- ABOUT THIS EXERCISE -
Pick out each line with the word "required" from the material that follows.

- EXERCISE MATERIAL -
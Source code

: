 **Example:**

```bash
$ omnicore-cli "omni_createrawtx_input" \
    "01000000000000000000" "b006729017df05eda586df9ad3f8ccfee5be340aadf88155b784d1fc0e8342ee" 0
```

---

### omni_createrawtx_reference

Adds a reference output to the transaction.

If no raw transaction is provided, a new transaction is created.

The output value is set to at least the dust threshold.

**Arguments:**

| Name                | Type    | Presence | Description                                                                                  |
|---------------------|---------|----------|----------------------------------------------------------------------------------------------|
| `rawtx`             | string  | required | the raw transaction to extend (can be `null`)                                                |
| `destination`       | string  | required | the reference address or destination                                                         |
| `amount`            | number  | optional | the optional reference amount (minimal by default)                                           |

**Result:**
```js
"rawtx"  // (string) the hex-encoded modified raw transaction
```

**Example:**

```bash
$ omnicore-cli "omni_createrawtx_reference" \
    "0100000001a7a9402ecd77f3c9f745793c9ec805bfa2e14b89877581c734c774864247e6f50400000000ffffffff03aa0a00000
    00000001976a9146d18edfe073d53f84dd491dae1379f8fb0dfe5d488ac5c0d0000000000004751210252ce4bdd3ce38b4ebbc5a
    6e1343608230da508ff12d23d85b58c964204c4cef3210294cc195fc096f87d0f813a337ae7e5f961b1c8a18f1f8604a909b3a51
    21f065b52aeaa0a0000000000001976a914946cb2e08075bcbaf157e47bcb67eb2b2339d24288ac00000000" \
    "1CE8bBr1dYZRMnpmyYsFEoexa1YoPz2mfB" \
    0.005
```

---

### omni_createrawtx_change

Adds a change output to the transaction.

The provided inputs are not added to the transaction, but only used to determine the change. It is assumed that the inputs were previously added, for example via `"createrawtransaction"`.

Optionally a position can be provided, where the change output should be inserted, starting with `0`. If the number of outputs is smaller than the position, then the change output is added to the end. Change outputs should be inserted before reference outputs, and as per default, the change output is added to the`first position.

- ANSWER TO THIS EXERCISE -
| `rawtx`             | string  | required | the raw transaction to extend (can be `null`)                                                |
| `destination`       | string  | required | the reference address or destination                                                         |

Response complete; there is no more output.